Garden Frittata - Camdy Coated Culinista

Garden Frittata – Camdy Coated Culinista

Mr. C. wanted an omelette for dinner and I immediately said “I’m going to make a frittata”. Then I said to myself a frittata is basically a thicker baked omelette or an egg cake right? I love how I just jump both feet into things sometimes.

Yield/Serving: 8 servings
Prep Time: 10 min.
Cook Time: 25 min.
Difficulty level is: Easy

Ingredients
• 2 tbsp unsalted butter
• Kernels from 1 corn, trimmed
• 4 cloves garlic
• 8 eggs
• ¼ cup 2% milk
• 1 cup parmesan cheese
• Black pepper, to taste
• Cayenne pepper, generous pinch
• 3 sprigs, green onion, thinly chopped
• 10 asparagus, trimmed & cut into pieces
• ¾ cup grape tomatoes, halved
• ½ green pepper, diced

Assembly
1. Preheat oven to 350°F.
2. On medium heat using a 12” cast-iron skillet, melt the two tablespoons butter.
3. Pour in the corn and garlic into the skillet and cook for a few minutes.
4. In a large bowl combine eggs, milk and whisk.
5. Add in the parmesan cheese, black pepper and cayenne pepper and whisk again.
6. Pour the remaining veggies into the bowl and mix.
7. Pour into cast-iron skillet and bake for 25 minutes, or until lightly browned and puffed.
8. Cut frittata and serve warm.

Tips
• Can be eaten warm or cold.
• Serve with a side salad or crusty baguette or even bacon.

Please Enjoy

Reviews
I gave my dad a portion and he loved it and asked for the recipe.

My thoughts
Absolutely delish and for my first time this came together quite easy.

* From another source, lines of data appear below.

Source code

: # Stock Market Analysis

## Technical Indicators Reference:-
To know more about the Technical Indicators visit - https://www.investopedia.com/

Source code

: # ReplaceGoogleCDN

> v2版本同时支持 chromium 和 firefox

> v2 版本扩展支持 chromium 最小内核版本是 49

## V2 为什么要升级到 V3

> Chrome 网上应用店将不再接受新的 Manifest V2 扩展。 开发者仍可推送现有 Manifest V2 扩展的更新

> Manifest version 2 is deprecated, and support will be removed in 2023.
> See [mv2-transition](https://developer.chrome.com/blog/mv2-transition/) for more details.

I had a lot of eggs in the fridge (thanks Costco) and I wanted to use some up and thought this was the way to go. I loved the freshness of all the vegetables and the saltiness of the parmesan cheese. This is a great dish to have as leftovers for lunch or breakfast and I did both I must say. I could taste the sweetness of the corn and burst of tomatoes with every bite and I didn’t add any salt believing that the parmesan cheese would be salty enough and it was. When the frittata came out of the oven one side looked like a mountain and I was wondering how in the world did I mess this up. Five minutes later when the frittata deflated I felt a lot better and happier. It was golden brown and smelt delightful. I served ours with bacon as I love my bacon & eggs and our light dinner was quite filling but still light.